=== Section Start ===

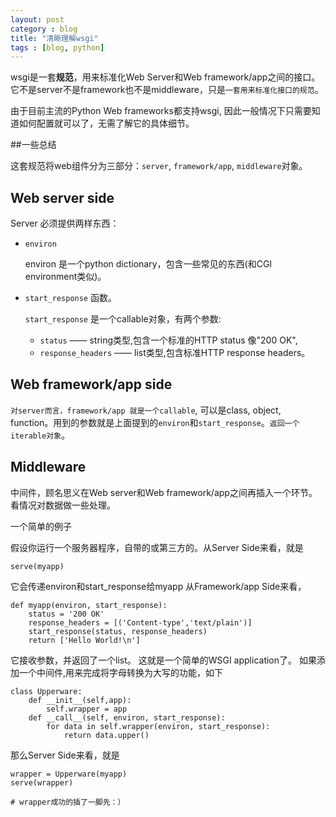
 ```yaml
---
layout: post
category : blog
title: "清晰理解wsgi"
tags : [blog, python]
---
```



wsgi是一套**规范**，用来标准化Web Server和Web framework/app之间的接口。它不是server不是framework也不是middleware，只是`一套用来标准化接口的规范`。

由于目前主流的Python Web frameworks都支持wsgi, 因此一般情况下只需要知道如何配置就可以了，无需了解它的具体细节。

##一些总结

这套规范将web组件分为三部分：`server`, `framework/app`, `middleware`对象。

## Web server side

Server 必须提供两样东西：

  + `environ` 

    environ 是一个python dictionary，包含一些常见的东西(和CGI environment类似)。
    
  + `start_response` 函数。

    `start_response` 是一个callable对象，有两个参数: 
     + `status` —— string类型,包含一个标准的HTTP status 像"200 OK",
     + `response_headers` —— list类型,包含标准HTTP response headers。

## Web framework/app side

`对server而言，framework/app 就是一个callable`, 可以是class, object, function。用到的参数就是上面提到的`environ`和`start_response`。`返回一个iterable对象`。

## Middleware

中间件，顾名思义在Web server和Web framework/app之间再插入一个环节。看情况对数据做一些处理。

一个简单的例子

假设你运行一个服务器程序，自带的或第三方的。从Server Side来看，就是

    serve(myapp)
    
它会传递environ和start_response给myapp
从Framework/app Side来看，

    def myapp(environ, start_response):
        status = '200 OK'
        response_headers = [('Content-type','text/plain')]
        start_response(status, response_headers)
        return ['Hello World!\n']
        
它接收参数，并返回了一个list。
这就是一个简单的WSGI application了。
如果添加一个中间件,用来完成将字母转换为大写的功能，如下

    class Upperware:
        def __init__(self,app):
            self.wrapper = app
        def __call__(self, environ, start_response):
            for data in self.wrapper(environ, start_response):
                return data.upper()
                
那么Server Side来看，就是

    wrapper = Upperware(myapp)
    serve(wrapper)
    
    # wrapper成功的插了一脚先：）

=== Section End ===

Omit the pictures and copy the records above exactly.

 ```yaml
---
layout: post
category : blog
title: "清晰理解wsgi"
tags : [blog, python]
---
```



wsgi是一套**规范**，用来标准化Web Server和Web framework/app之间的接口。它不是server不是framework也不是middleware，只是`一套用来标准化接口的规范`。

由于目前主流的Python Web frameworks都支持wsgi, 因此一般情况下只需要知道如何配置就可以了，无需了解它的具体细节。

##一些总结

这套规范将web组件分为三部分：`server`, `framework/app`, `middleware`对象。

## Web server side

Server 必须提供两样东西：

  + `environ` 

    environ 是一个python dictionary，包含一些常见的东西(和CGI environment类似)。
    
  + `start_response` 函数。

    `start_response` 是一个callable对象，有两个参数: 
     + `status` —— string类型,包含一个标准的HTTP status 像"200 OK",
     + `response_headers` —— list类型,包含标准HTTP response headers。

## Web framework/app side

`对server而言，framework/app 就是一个callable`, 可以是class, object, function。用到的参数就是上面提到的`environ`和`start_response`。`返回一个iterable对象`。

## Middleware

中间件，顾名思义在Web server和Web framework/app之间再插入一个环节。看情况对数据做一些处理。

一个简单的例子

假设你运行一个服务器程序，自带的或第三方的。从Server Side来看，就是

    serve(myapp)
    
它会传递environ和start_response给myapp
从Framework/app Side来看，

    def myapp(environ, start_response):
        status = '200 OK'
        response_headers = [('Content-type','text/plain')]
        start_response(status, response_headers)
        return ['Hello World!\n']
        
它接收参数，并返回了一个list。
这就是一个简单的WSGI application了。
如果添加一个中间件,用来完成将字母转换为大写的功能，如下

    class Upperware:
        def __init__(self,app):
            self.wrapper = app
        def __call__(self, environ, start_response):
            for data in self.wrapper(environ, start_response):
                return data.upper()
                
那么Server Side来看，就是

    wrapper = Upperware(myapp)
    serve(wrapper)
    
    # wrapper成功的插了一脚先：）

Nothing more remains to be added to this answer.